I ministri dell'Ambiente dei Ventisette si riuniranno oggi a Bruxelles in un Consiglio straordinario per mettere a punto le posizioni dell'Ue per il vertice Onu sul clima che si terrà a Copenaghen dal 7 al 18 dicembre. Dopo il ridimensionamento delle ambizioni di firmare un nuovo trattato internazionale, a seguito del recente vertice Usa-Cina, l'Unione europea è scesa in campo per difendere le prospettive di arrivare almeno un "accordo politico vincolante" a Copenaghen. Il 'pressing' dei leader dell'Ue è cominciato con un conferenza stampa, giovedì a Bruxelles, del presidente francese Nicolas Sarkozy, del cancelliere tedesco Angela Merkel e del premier danmese Lars Lokke Rasmussen, è continuato veneredì con un intervento, sempre a Bruxelles, del presidente della Commissione José Manuel Barroso, e proseguirà domani, con il Consiglio Ambiente straordinario.
Alla ricerca di un accordo "completo, ambizioso e vincolante" - Nella convocazione della riunione, il ministro svedese dell'Ambiente e presidente di turno del Consiglio, Andrea Carlgreen, indica che l'Ue lavorerà affinché a Copenaghen si giunga a un accordo "completo, ambizioso e vincolante, e che comporti impegni chiari da parte di tutti i paesi del Pianeta". Il 20 novembre Barroso aveva detto di non attendersi affatto un fallimento della conferenza sul clima, ma piuttosto "un accordo operativo" che preveda una serie di impegni politici vincolanti da parte dei paesi convenuti, anche se per la formalizzazione di questi impegni in un vero e proprio trattato internazionale bisognerà aspettare ancora qualche mese.
Tra riduzione delle emissioni e finanziamenti ai paesi in via di sviluppo - Rispondendo ai cronisti durante un breve incontro stampa, Barroso ha detto che a Copenaghen dovranno essere decisi gli impegni cifrati per gli obiettivi di riduzione delle emissioni sia da parte dei paesi ricchi che da parte delle economie emergenti; inoltre, ha detto, dovranno essere messi sul tavolo anche i finanziamenti del mondo industrializzato ai paesi in via di sviluppo, per aiutarli a ridurre a loro volta le emissioni e ad adattarsi alle conseguenze del riscaldamento globale. Si tratterà, ha assicurato, di impegni vincolanti perché presi al massimo livello politico, quello dei capi di Stato e di governo, che sono stati invitati dal premier Rasmussen per un summit mondiale il 17 e 18 dicembre, giorni finali della conferenza.

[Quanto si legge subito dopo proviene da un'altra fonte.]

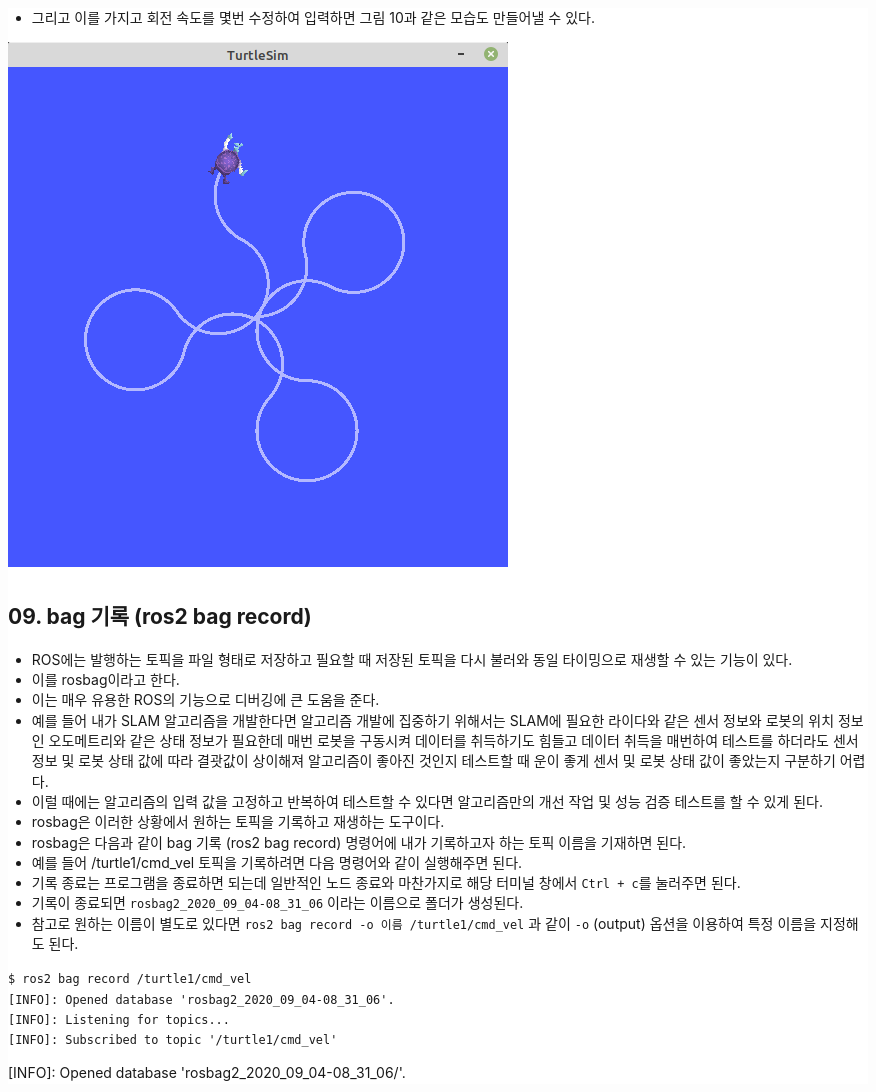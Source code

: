 - 그리고 이를 가지고 회전 속도를 몇번 수정하여 입력하면 그림 10과 같은 모습도 만들어낼 수 있다.

![](./assets/Ch09/ros10.png)

## 09. bag 기록 (ros2 bag record)
- ROS에는 발행하는 토픽을 파일 형태로 저장하고 필요할 때 저장된 토픽을 다시 불러와 동일 타이밍으로 재생할 수 있는 기능이 있다.
- 이를 rosbag이라고 한다.
- 이는 매우 유용한 ROS의 기능으로 디버깅에 큰 도움을 준다. 
- 예를 들어 내가 SLAM 알고리즘을 개발한다면 알고리즘 개발에 집중하기 위해서는 SLAM에 필요한 라이다와 같은 센서 정보와 로봇의 위치 정보인 오도메트리와 같은 상태 정보가 필요한데 매번 로봇을 구동시켜 데이터를 취득하기도 힘들고 데이터 취득을 매번하여 테스트를 하더라도 센서 정보 및 로봇 상태 값에 따라 결괏값이 상이해져 알고리즘이 좋아진 것인지 테스트할 때 운이 좋게 센서 및 로봇 상태 값이 좋았는지 구분하기 어렵다.
- 이럴 때에는 알고리즘의 입력 값을 고정하고 반복하여 테스트할 수 있다면 알고리즘만의 개선 작업 및 성능 검증 테스트를 할 수 있게 된다.
- rosbag은 이러한 상황에서 원하는 토픽을 기록하고 재생하는 도구이다.
- rosbag은 다음과 같이 bag 기록 (ros2 bag record) 명령어에 내가 기록하고자 하는 토픽 이름을 기재하면 된다.
- 예를 들어 /turtle1/cmd_vel 토픽을 기록하려면 다음 명령어와 같이 실행해주면 된다.
- 기록 종료는 프로그램을 종료하면 되는데 일반적인 노드 종료와 마찬가지로 해당 터미널 창에서 `Ctrl + c`를 눌러주면 된다.
- 기록이 종료되면 `rosbag2_2020_09_04-08_31_06` 이라는 이름으로 폴더가 생성된다.
- 참고로 원하는 이름이 별도로 있다면 `ros2 bag record -o 이름 /turtle1/cmd_vel` 과 같이 `-o` (output) 옵션을 이용하여 특정 이름을 지정해도 된다.
```
$ ros2 bag record /turtle1/cmd_vel
[INFO]: Opened database 'rosbag2_2020_09_04-08_31_06'.
[INFO]: Listening for topics...
[INFO]: Subscribed to topic '/turtle1/cmd_vel'
```


[INFO]: Opened database 'rosbag2_2020_09_04-08_31_06/'.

La distanza dagli Stati Uniti - "A Copenaghen non sarà possibile concludere un vero e proprio trattato vincolante, non perché noi europei non siamo pronti, ma perché non lo sono altri nostri partner (l'allusione riguarda soprattutto gli Usa, ndr). Si dovrà, per questo posporre tutto? No, l'alternativa è di approvare un accordo operativo al livello più alto, con gli impegni e le cifre sulla riduzione delle emissioni, anche per le economie emergenti, e sui finanziamenti per i paesi in via di sviluppo; successivamente, lavoreremo per iscrivere questi impegni il più presto possibile in un trattato internazionale", ha detto il presidente della Commissione.
La situazione del "vertice senza accordo" - Barroso ha spiegato la situazione del "vertice senza accordo" ricorrendo a un esempio noto alla stampa di Bruxelles: quello dei vertici dei capi di Stato e di governo ('Consiglio europeo), che prendono regolarmente decisioni vincolanti, ma che hanno bisogno poi di essere trasferite in atti del Consiglio Ue a livello ministeriale per essere messe in pratica . "Nessuno può dire che quelli del Consiglio europeo non siano impegni vincolanti, ma è poi il Consiglio Ue ad attuarli con i testi legali", ha concluso il capo dell'Esecutivo comunitario.